Collected data:
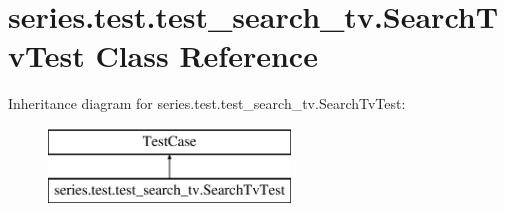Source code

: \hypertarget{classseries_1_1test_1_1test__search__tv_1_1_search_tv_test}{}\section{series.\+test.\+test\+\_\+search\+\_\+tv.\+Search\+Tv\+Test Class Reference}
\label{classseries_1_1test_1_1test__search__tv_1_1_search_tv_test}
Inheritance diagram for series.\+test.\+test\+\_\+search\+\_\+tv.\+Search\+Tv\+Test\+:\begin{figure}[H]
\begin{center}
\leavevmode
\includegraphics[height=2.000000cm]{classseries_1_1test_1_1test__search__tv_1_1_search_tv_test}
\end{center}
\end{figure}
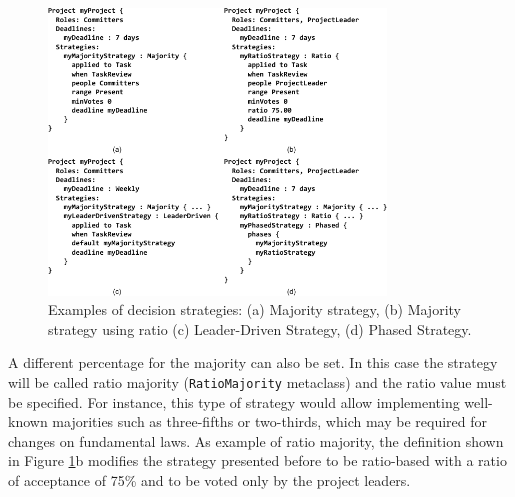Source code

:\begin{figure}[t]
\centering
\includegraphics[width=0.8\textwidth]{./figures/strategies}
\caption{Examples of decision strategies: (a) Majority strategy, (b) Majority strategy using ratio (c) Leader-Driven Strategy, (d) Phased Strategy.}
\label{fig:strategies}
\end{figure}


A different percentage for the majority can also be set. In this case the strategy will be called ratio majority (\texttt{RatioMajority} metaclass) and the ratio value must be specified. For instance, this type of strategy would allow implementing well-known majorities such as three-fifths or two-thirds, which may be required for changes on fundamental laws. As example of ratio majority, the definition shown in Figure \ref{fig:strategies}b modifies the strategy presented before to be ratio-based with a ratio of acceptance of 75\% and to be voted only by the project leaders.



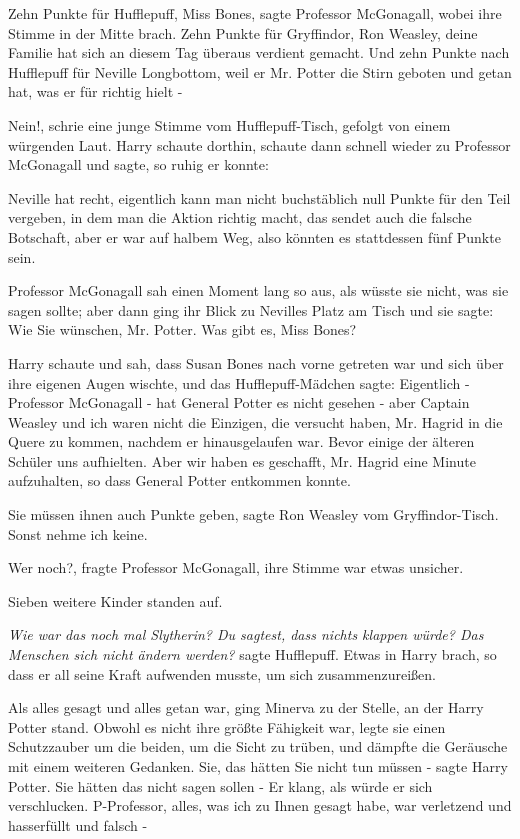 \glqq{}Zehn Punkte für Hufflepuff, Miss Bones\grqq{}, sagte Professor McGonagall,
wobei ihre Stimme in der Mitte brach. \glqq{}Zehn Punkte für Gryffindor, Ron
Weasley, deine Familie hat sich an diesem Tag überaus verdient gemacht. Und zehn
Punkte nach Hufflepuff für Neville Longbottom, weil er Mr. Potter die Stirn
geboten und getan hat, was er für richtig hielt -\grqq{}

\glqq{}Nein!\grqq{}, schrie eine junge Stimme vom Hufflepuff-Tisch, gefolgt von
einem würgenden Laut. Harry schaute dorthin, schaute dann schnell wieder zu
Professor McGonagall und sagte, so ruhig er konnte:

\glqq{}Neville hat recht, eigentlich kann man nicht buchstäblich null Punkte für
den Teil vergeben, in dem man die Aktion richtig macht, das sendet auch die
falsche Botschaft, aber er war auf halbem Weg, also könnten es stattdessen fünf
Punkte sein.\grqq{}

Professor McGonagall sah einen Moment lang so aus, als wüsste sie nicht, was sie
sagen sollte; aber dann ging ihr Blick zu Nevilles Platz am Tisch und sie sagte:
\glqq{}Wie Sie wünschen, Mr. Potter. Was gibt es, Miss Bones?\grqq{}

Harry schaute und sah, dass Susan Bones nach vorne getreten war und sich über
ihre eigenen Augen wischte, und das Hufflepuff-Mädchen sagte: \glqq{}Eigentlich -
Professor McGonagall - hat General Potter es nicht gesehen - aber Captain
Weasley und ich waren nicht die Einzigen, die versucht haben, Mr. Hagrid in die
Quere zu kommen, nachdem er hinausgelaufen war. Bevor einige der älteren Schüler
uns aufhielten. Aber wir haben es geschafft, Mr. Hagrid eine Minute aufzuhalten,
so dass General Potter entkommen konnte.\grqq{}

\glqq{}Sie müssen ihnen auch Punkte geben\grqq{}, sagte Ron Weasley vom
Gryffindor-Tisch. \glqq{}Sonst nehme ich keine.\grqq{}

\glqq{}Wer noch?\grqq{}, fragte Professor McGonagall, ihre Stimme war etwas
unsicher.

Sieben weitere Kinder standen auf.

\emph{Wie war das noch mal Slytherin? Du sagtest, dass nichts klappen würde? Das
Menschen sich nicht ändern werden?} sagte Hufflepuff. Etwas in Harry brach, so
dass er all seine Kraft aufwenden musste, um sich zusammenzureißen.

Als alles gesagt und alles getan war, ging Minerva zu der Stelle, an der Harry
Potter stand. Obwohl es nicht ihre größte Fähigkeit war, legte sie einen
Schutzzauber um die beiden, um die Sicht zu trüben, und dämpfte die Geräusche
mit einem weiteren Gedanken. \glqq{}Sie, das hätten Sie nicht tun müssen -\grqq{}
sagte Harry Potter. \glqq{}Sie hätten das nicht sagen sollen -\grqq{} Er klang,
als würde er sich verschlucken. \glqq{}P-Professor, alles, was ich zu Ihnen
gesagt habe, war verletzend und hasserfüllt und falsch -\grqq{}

- [THE PROBLEM]:
Give back the records above exactly, limited to the lines between the one holding "ihre eigenen Augen" and the one holding "Potter stand. Obwohl", inclusive.

- [YOUR RESPONSE]:
ihre eigenen Augen wischte, und das Hufflepuff-Mädchen sagte: \glqq{}Eigentlich -
Professor McGonagall - hat General Potter es nicht gesehen - aber Captain
Weasley und ich waren nicht die Einzigen, die versucht haben, Mr. Hagrid in die
Quere zu kommen, nachdem er hinausgelaufen war. Bevor einige der älteren Schüler
uns aufhielten. Aber wir haben es geschafft, Mr. Hagrid eine Minute aufzuhalten,
so dass General Potter entkommen konnte.\grqq{}

\glqq{}Sie müssen ihnen auch Punkte geben\grqq{}, sagte Ron Weasley vom
Gryffindor-Tisch. \glqq{}Sonst nehme ich keine.\grqq{}

\glqq{}Wer noch?\grqq{}, fragte Professor McGonagall, ihre Stimme war etwas
unsicher.

Sieben weitere Kinder standen auf.

\emph{Wie war das noch mal Slytherin? Du sagtest, dass nichts klappen würde? Das
Menschen sich nicht ändern werden?} sagte Hufflepuff. Etwas in Harry brach, so
dass er all seine Kraft aufwenden musste, um sich zusammenzureißen.

Als alles gesagt und alles getan war, ging Minerva zu der Stelle, an der Harry
Potter stand. Obwohl es nicht ihre größte Fähigkeit war, legte sie einen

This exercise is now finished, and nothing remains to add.